RATING LIMITATIONS AND DISCLAIMERS
SALIENT FEATURES OF ACCORDED RATINGS
GCR affirms that a.) no part of the rating was influenced by any other business activities of the credit rating agency; b.) the rating was based solely on the merits of the rated entity, security or financial instrument being rated; c.) such rating was an independent evaluation of the risks and merits of the rated entity, security or financial instrument; and d.) the Bond ratings expire in August 2019.
The Issuer and the Lead Issuing House participated in the rating process via face-to-face management meetings, teleconferences and other written correspondence.
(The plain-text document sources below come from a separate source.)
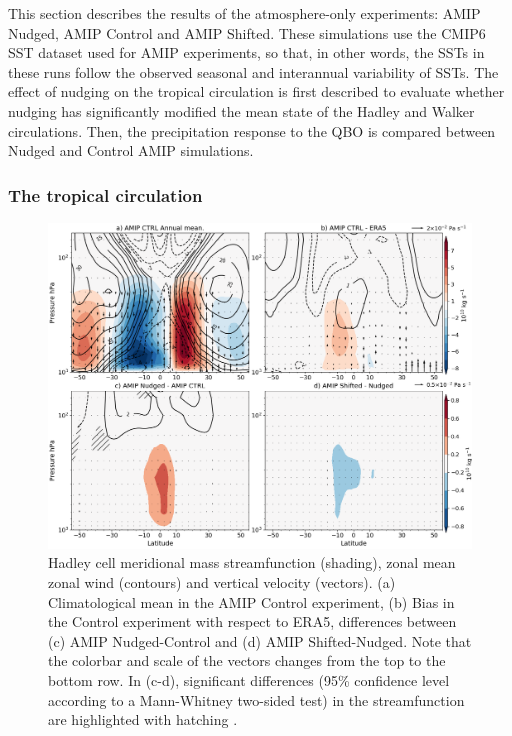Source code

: This section describes the results of the atmosphere-only experiments: AMIP Nudged, AMIP Control and AMIP Shifted. These simulations use the CMIP6 SST dataset used for AMIP experiments, so that, in other words, the SSTs in these runs follow the observed seasonal and interannual variability of SSTs. 
The effect of nudging on the tropical circulation is first described to evaluate whether nudging has significantly modified the mean state of the Hadley and Walker circulations. Then, the precipitation response to the QBO is compared between Nudged and Control AMIP simulations.

\subsubsection{The tropical circulation}

\begin{figure}[t!]
\centering
 \includegraphics[width=\linewidth]{figures/suite_streamhadleyclim.png}
\caption[Hadley cell in atmosphere-only experiments]{Hadley cell meridional mass streamfunction (shading), zonal mean zonal wind (contours) and vertical velocity (vectors). (a) Climatological mean in the AMIP Control experiment, (b) Bias in the Control experiment with respect to ERA5, differences between (c) AMIP Nudged-Control and (d) AMIP Shifted-Nudged. Note that the colorbar and scale of the vectors changes from the top to the bottom row. In (c-d), significant differences (95\% confidence level according to a Mann-Whitney two-sided test) in the streamfunction are highlighted with hatching . }
\label{fig:hadleyamip}
\end{figure}

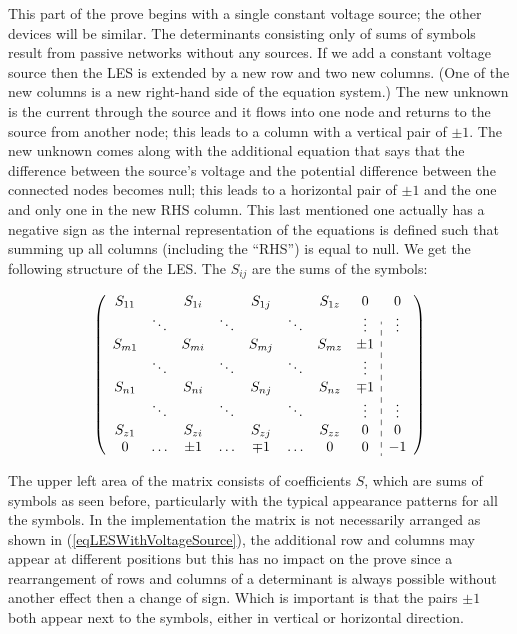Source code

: This part of the prove begins with a single constant voltage source; the
other devices will be similar. The determinants consisting only of sums of
symbols result from passive networks without any sources. If we add a
constant voltage source then the LES is extended by a new row and two new
columns. (One of the new columns is a new right-hand side of the equation
system.) The new unknown is the current through the source and it flows
into one node and returns to the source from another node; this leads to a
column with a vertical pair of $\pm 1$. The new unknown comes along with
the additional equation that says that the difference between the source's
voltage and the potential difference between the connected nodes becomes
null; this leads to a horizontal pair of $\pm 1$ and the one and only one
in the new RHS column. This last mentioned one actually has a negative
sign as the internal representation of the equations is defined such that
summing up all columns (including the ``RHS'') is equal to null. We get
the following structure of the LES. The $S_{ij}$ are the sums of the
symbols:

\begin{equation}
\label{eqLESWithVoltageSource}
\left(
\begin{array}{cccccccc:c}
 S_{11}  &        &  S_{1i}  &        &  S_{1j}  &        &  S_{1z}  & 0       & 0      \\
         & \ddots &          & \ddots &          & \ddots &          & \vdots  & \vdots \\
 S_{m1}  &        &  S_{mi}  &        &  S_{mj}  &        &  S_{mz}  &  \pm 1  &        \\
         & \ddots &          & \ddots &          & \ddots &          & \vdots  &        \\
 S_{n1}  &        &  S_{ni}  &        &  S_{nj}  &        &  S_{nz}  &  \mp 1  &        \\
         & \ddots &          & \ddots &          & \ddots &          & \vdots  & \vdots \\
 S_{z1}  &        &  S_{zi}  &        &  S_{zj}  &        &  S_{zz}  & 0       & 0      \\
0        & \ldots &  \pm 1   & \ldots &  \mp 1   & \ldots &        0 & 0       & -1     \\
\end{array}
\right)
\end{equation}

The upper left area of the matrix consists of coefficients $S$, which are
sums of symbols as seen before, particularly with the typical appearance
patterns for all the symbols. In the implementation the matrix is not
necessarily arranged as shown in (\ref{eqLESWithVoltageSource}), the
additional row and columns may appear at different positions but this has
no impact on the prove since a rearrangement of rows and columns of a
determinant is always possible without another effect then a change of
sign. Which is important is that the pairs $\pm 1$ both appear next to the
symbols, either in vertical or horizontal direction.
Furthermore, the quality of information received was considered adequate and has been independently verified where possible.
The credit ratings have been disclosed to the Issuer.
The information received from the Issuer, the lead Issuing House and other reliable third parties to accord the Bond rating included:
Series 2 Pricing Supplement, Deed of Guarantee, Deed of Third Party Legal Mortgage, Recourse Agreement, Programme Trust Deed, Series 2 Tranche A Trust Deed, Series 2 Tranche B Trust Deed, Legal Opinion from Udo Udoma & Belo-Osagie, and Legal Opinion from Gowling WLG (UK) LLP.
The ratings above were solicited by, or on behalf of, the rated client, and therefore, GCR has been compensated for the provision of the ratings.